Pejuang Senja “Kakek Penjual Bakiak”


Julia Jepret's
 Siang menyengat Yogyakarta, seorang kakek berjalan memanggul dagangannya, dengan tertatih-tatih beliau mencoba menjemput keberkahan rezeki yang Allah berikan untuknya. Ya beberapa waktu lampau saya pernah melihat beliau di Jl.Glagahsari, Yogyakarta, namun hanya sepintas karena ada agenda yang harus saya “kejar”. Dan dari sekilas melihat itu terbesit tanya dalam pikiran saya tentang “kemana anak-anaknya? Atau keluarganya?” ya saya tidak pernah rela melihat orang sepuh (tua renta) masih “berkerja keras”.
 
***

Lama tidak menjumpai beliau, penghujung Maret lalu sahabat saya bertemu dengannya, berbincang-bincang, dan mengabadikan aktivitas kakek penjual bakiak tersebut. Berasal dari sebuah kecamatan nan jauh dari kota Yogyakarta, Desa Dlingo itulah tempat kakek berasal, 17 hari menempuh perjalanan ke kota Pelajar untuk mencoba menyambung usia, mencari sesuap nasi dengan jalan mulia tanpa meminta-minta. Berjalan kaki lebih dari 10 km dengan beban cukup berat, karena dagangannya terbuat dari kayu, panasnya aspal bukan halangan baginya, tanpa alas kaki beliau tetap menerjangnya.
Julia Jepret's


Kakek itu terus berjalan menawarkan dagangannya, Bakiak (sandal yang telapaknya terbuat dari kayu dengan pengikat kaki terbuat dari ban bekas yang dipaku dikedua sisinya), Dingklik (kursi kecil), dan Talenan(alas pemotang sayuran) yang semuanya terbuat dari kayu jati, cukup untuk memberatkan pundak. Barang-barang dagangan kakek terasa “aneh” di kehidupan modern saat ini yang semuanya serba lebih praktis dan “awet” dengan penggunaan plastik yang lebih variatif model dan warnanya, namun kakek tetap optimis bahwa barang-barangnya masih punya “fan’s”.

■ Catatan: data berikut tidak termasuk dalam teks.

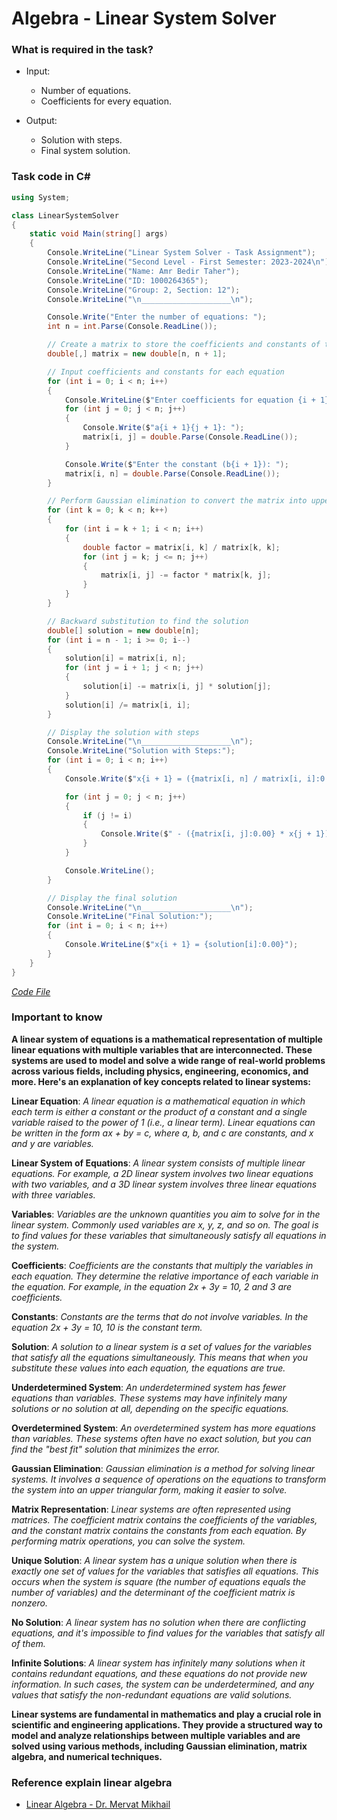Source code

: # Algebra - Linear System Solver


### What is required in the task?

* Input: 
  * Number of equations.
  * Coefficients for every equation.
  
* Output: 
  * Solution with steps.
  * Final system solution.


### Task code in C#

```c#
using System;

class LinearSystemSolver
{
    static void Main(string[] args)
    {
        Console.WriteLine("Linear System Solver - Task Assignment");
        Console.WriteLine("Second Level - First Semester: 2023-2024\n");
        Console.WriteLine("Name: Amr Bedir Taher");
        Console.WriteLine("ID: 1000264365");
        Console.WriteLine("Group: 2, Section: 12");
        Console.WriteLine("\n____________________\n");

        Console.Write("Enter the number of equations: ");
        int n = int.Parse(Console.ReadLine());

        // Create a matrix to store the coefficients and constants of the linear system
        double[,] matrix = new double[n, n + 1];

        // Input coefficients and constants for each equation
        for (int i = 0; i < n; i++)
        {
            Console.WriteLine($"Enter coefficients for equation {i + 1}:");
            for (int j = 0; j < n; j++)
            {
                Console.Write($"a{i + 1}{j + 1}: ");
                matrix[i, j] = double.Parse(Console.ReadLine());
            }

            Console.Write($"Enter the constant (b{i + 1}): ");
            matrix[i, n] = double.Parse(Console.ReadLine());
        }

        // Perform Gaussian elimination to convert the matrix into upper triangular form
        for (int k = 0; k < n; k++)
        {
            for (int i = k + 1; i < n; i++)
            {
                double factor = matrix[i, k] / matrix[k, k];
                for (int j = k; j <= n; j++)
                {
                    matrix[i, j] -= factor * matrix[k, j];
                }
            }
        }

        // Backward substitution to find the solution
        double[] solution = new double[n];
        for (int i = n - 1; i >= 0; i--)
        {
            solution[i] = matrix[i, n];
            for (int j = i + 1; j < n; j++)
            {
                solution[i] -= matrix[i, j] * solution[j];
            }
            solution[i] /= matrix[i, i];
        }

        // Display the solution with steps
        Console.WriteLine("\n____________________\n");
        Console.WriteLine("Solution with Steps:");
        for (int i = 0; i < n; i++)
        {
            Console.Write($"x{i + 1} = ({matrix[i, n] / matrix[i, i]:0.00})");

            for (int j = 0; j < n; j++)
            {
                if (j != i)
                {
                    Console.Write($" - ({matrix[i, j]:0.00} * x{j + 1})");
                }
            }

            Console.WriteLine();
        }

        // Display the final solution
        Console.WriteLine("\n____________________\n");
        Console.WriteLine("Final Solution:");
        for (int i = 0; i < n; i++)
        {
            Console.WriteLine($"x{i + 1} = {solution[i]:0.00}");
        }
    }
}
```
[*Code File*](#)

### Important to know
**A linear system of equations is a mathematical representation of multiple linear equations with multiple variables that are interconnected. These systems are used to model and solve a wide range of real-world problems across various fields, including physics, engineering, economics, and more. Here's an explanation of key concepts related to linear systems:**

**Linear Equation**: *A linear equation is a mathematical equation in which each term is either a constant or the product of a constant and a single variable raised to the power of 1 (i.e., a linear term). Linear equations can be written in the form ax + by = c, where a, b, and c are constants, and x and y are variables.*

**Linear System of Equations**: *A linear system consists of multiple linear equations. For example, a 2D linear system involves two linear equations with two variables, and a 3D linear system involves three linear equations with three variables.*

**Variables**: *Variables are the unknown quantities you aim to solve for in the linear system. Commonly used variables are x, y, z, and so on. The goal is to find values for these variables that simultaneously satisfy all equations in the system.*

**Coefficients**: *Coefficients are the constants that multiply the variables in each equation. They determine the relative importance of each variable in the equation. For example, in the equation 2x + 3y = 10, 2 and 3 are coefficients.*

**Constants**: *Constants are the terms that do not involve variables. In the equation 2x + 3y = 10, 10 is the constant term.*

**Solution**: *A solution to a linear system is a set of values for the variables that satisfy all the equations simultaneously. This means that when you substitute these values into each equation, the equations are true.*

**Underdetermined System**: *An underdetermined system has fewer equations than variables. These systems may have infinitely many solutions or no solution at all, depending on the specific equations.*

**Overdetermined System**: *An overdetermined system has more equations than variables. These systems often have no exact solution, but you can find the "best fit" solution that minimizes the error.*

**Gaussian Elimination**: *Gaussian elimination is a method for solving linear systems. It involves a sequence of operations on the equations to transform the system into an upper triangular form, making it easier to solve.*

**Matrix Representation**: *Linear systems are often represented using matrices. The coefficient matrix contains the coefficients of the variables, and the constant matrix contains the constants from each equation. By performing matrix operations, you can solve the system.*

**Unique Solution**: *A linear system has a unique solution when there is exactly one set of values for the variables that satisfies all equations. This occurs when the system is square (the number of equations equals the number of variables) and the determinant of the coefficient matrix is nonzero.*

**No Solution**: *A linear system has no solution when there are conflicting equations, and it's impossible to find values for the variables that satisfy all of them.*

**Infinite Solutions**: *A linear system has infinitely many solutions when it contains redundant equations, and these equations do not provide new information. In such cases, the system can be underdetermined, and any values that satisfy the non-redundant equations are valid solutions.*

**Linear systems are fundamental in mathematics and play a crucial role in scientific and engineering applications. They provide a structured way to model and analyze relationships between multiple variables and are solved using various methods, including Gaussian elimination, matrix algebra, and numerical techniques.**

### Reference explain linear algebra
* [Linear Algebra - Dr. Mervat Mikhail](https://www.youtube.com/playlist?list=PL7snZ0LSsq3gIc4bYM-OnvLZt2KpFvd2_)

Mulia dan terhormat itulah sosok kakek penjual bakiak itu yang tetap berjuang di senja usianya untuk bertahan hidup, menyambung usia, memuliakan dirinya dengan tidak meminta-minta, lebih mulia dari Pengemis, Pengamen dan para KORUPTOR. Kakek tetap berjuang sampai usia yang akan menghentikan perjalanannya. 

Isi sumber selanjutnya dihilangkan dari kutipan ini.